Five times Bain labored over handwritten motions, insisting his arrest at age 19 for the 1974 Lake Wales kidnapping and rape was a mistake, and DNA could prove it.

Five times Florida circuit judges denied his motions. Bain, who had no prior criminal history until this legal debacle, kept waiting and waiting in his prison cell, praying for help.

The fifth time, an appeals court overturned the trial court’s denial. When the Innocence Project of Florida, along with 10th Circuit Public Defender General Counsel Bob Young, stepped up to help Bain, finally he was granted the DNA testing.

This time, he had zealous members of The Florida Bar at his side, instead of fellow inmates giving him advice — what Bain called “chain-gang lawyers.”

This time, Bain’s plea of innocence did not fall on deaf ears, as just another amateurishly handwritten motion from yet another prisoner claiming he was railroaded.

In a refreshing spirit of cooperation, the state attorney agreed to DNA testing. The victim’s underwear was sent to a private laboratory in Ohio. After more than three decades, high-tech science was able to confirm that someone else snatched the nine-year-old boy from his bedroom and raped him in a nearby field.
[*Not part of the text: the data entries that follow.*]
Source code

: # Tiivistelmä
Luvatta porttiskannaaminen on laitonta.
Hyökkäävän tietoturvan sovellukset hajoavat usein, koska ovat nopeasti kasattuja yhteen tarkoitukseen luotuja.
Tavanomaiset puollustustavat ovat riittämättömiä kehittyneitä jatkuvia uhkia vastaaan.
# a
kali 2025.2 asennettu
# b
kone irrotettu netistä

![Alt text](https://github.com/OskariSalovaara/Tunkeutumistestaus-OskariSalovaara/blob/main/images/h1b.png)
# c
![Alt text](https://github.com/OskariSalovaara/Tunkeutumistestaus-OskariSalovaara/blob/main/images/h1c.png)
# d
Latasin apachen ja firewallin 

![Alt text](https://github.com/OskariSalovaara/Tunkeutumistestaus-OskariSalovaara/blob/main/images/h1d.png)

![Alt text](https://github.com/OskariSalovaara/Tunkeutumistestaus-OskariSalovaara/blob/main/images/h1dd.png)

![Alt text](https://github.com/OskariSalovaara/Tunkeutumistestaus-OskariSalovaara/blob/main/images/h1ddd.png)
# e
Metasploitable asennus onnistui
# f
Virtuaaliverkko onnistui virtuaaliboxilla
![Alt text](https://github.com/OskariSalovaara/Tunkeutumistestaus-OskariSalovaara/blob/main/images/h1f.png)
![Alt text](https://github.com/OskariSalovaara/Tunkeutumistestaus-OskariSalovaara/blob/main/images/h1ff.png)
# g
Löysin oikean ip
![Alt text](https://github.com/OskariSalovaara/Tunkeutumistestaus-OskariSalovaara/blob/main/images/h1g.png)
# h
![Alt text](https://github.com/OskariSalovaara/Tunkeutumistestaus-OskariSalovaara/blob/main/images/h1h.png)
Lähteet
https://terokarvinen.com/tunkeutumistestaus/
The suggestive way the police conducted the photo lineup with the boy. The unreliable serology science used at trial. The ignored alibi that Bain was home with his sister. Everything used to wrongfully convict Bain was wiped away when DNA testing excluded him as the rapist who left the semen.

In a joint order, on December 17, 2009, Bain was declared “actually innocent,” and freed from his life sentence. With family members and his legal team smiling at his side, 54-year-old Bain walked joyously out of the Polk County Courthouse.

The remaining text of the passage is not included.